# <span style="color:purple"> MATH 210- Project 1</span>

## Interactive Data Visualization with `Bokeh`

## Contents:
1. Introduction
2. Set up
    * importing
3. Basic plots
    * scatter plots
    * line plots
3. Implementing ipywidgets
    * sliders
    * drop-down menu
4. Weather analysis
    * weather patterns for two Canadaian cities

## 1. Introduction

**`Bokeh`** is one of the leading Pyhton libraries for *interactive data visulaization* (see [documentation](http://bokeh.pydata.org/en/latest/docs/user_guide.html)). The following are the three different Bokeh interfaces that enable us to plot data, each with increasing level of sophistication: 

* **bokeh.models**: low-level
* **bokeh.plotting**: intermediate-level
* **bokeh.charts**: high level

In this project I will focus on the intermediate interface `bokeh.plotting` which allows us to create interactive plots with more customization than the low-level beginner interface `bokeh.models`. 

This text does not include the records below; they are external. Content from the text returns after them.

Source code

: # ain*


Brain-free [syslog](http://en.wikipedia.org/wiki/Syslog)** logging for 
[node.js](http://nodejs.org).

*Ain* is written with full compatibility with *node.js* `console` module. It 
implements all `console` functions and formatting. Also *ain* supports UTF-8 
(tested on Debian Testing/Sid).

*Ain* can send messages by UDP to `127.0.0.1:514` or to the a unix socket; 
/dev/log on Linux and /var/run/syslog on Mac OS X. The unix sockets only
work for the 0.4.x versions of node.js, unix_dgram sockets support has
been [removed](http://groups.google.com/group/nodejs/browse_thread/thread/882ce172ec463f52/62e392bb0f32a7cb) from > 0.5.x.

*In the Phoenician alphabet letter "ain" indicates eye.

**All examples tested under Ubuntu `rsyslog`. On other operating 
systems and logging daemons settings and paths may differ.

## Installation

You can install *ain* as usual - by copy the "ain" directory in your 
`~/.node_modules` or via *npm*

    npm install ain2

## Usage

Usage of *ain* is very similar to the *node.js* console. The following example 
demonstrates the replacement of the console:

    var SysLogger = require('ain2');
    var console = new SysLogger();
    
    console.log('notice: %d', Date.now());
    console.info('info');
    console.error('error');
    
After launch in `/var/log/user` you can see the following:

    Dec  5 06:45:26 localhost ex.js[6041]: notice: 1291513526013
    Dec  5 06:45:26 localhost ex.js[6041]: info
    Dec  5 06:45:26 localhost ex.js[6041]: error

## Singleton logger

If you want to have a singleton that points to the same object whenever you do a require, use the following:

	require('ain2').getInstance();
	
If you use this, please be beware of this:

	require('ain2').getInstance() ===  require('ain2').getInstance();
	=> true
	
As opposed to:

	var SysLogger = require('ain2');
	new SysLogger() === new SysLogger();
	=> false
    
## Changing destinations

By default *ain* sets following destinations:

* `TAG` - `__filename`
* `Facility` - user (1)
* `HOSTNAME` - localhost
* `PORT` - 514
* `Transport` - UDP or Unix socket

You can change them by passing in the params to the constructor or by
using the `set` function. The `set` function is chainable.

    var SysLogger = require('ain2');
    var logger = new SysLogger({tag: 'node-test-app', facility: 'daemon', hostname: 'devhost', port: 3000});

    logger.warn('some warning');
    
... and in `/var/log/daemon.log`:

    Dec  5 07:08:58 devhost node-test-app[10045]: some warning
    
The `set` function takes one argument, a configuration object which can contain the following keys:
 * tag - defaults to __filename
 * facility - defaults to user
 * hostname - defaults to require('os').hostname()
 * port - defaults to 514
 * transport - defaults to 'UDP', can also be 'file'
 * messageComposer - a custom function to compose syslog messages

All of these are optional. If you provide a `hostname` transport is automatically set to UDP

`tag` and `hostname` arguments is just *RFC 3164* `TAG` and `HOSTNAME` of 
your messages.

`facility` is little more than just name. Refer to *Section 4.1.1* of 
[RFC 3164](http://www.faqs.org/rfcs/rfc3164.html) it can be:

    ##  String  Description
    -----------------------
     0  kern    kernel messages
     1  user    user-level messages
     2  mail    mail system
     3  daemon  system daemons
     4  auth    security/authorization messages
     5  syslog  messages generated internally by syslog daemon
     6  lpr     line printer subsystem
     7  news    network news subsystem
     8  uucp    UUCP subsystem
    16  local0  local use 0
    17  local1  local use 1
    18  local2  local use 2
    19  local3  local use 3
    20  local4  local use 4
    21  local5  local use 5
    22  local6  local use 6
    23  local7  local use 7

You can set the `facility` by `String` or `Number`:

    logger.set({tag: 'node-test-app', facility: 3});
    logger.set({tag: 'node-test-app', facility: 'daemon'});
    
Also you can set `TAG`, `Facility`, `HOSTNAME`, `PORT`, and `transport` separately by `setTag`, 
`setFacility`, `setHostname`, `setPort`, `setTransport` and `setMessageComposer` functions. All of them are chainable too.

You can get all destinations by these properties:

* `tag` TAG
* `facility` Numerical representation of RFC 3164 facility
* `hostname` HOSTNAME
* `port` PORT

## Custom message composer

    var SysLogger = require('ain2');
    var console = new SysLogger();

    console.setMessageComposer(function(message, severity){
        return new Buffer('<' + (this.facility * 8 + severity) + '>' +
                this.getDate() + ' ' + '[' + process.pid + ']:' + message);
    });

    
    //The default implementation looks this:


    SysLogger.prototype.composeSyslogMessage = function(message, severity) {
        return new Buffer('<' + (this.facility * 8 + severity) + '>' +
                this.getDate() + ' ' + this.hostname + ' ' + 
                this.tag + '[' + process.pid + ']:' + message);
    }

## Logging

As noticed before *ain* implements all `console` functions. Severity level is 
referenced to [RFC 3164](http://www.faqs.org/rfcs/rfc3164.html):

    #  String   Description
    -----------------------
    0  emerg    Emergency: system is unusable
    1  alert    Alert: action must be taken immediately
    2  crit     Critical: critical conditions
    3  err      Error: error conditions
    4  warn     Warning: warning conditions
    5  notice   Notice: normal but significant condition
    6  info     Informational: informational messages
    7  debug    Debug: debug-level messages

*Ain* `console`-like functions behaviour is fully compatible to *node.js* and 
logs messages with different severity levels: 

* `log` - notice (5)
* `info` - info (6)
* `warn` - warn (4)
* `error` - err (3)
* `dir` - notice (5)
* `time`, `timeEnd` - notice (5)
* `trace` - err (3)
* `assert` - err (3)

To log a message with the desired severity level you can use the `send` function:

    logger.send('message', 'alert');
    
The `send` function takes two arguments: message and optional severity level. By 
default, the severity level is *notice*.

My goal in this tutorial is to explore the different types of plots Bokeh can create within the `bokeh.plotting` interface and what interactive tools you can easily add to make the plots interesting. Specifically I will explore the basics of creating scatter and line plots and then use these, along with various widgets, to plot Canadian weather data.

## 2. Set Up

Just like with any Python package, we must first import it in order to access all of its glorious content. The most common imports for `bokeh.plotting` are:

* `figure`: creates the figure we will plot the data in
* `output_notebook`: tells Python to display output inside of the notebook
* `push_notebok`: allows us to update the figure with new data
* `show`: displays the figure

In [1]:
import numpy as np
from bokeh.io import output_notebook, push_notebook 
from bokeh.plotting import figure, show

Since we are working in a Jupyter notebook, we must run `output_notebook()` once for our plots to appear inline inside the notebook. 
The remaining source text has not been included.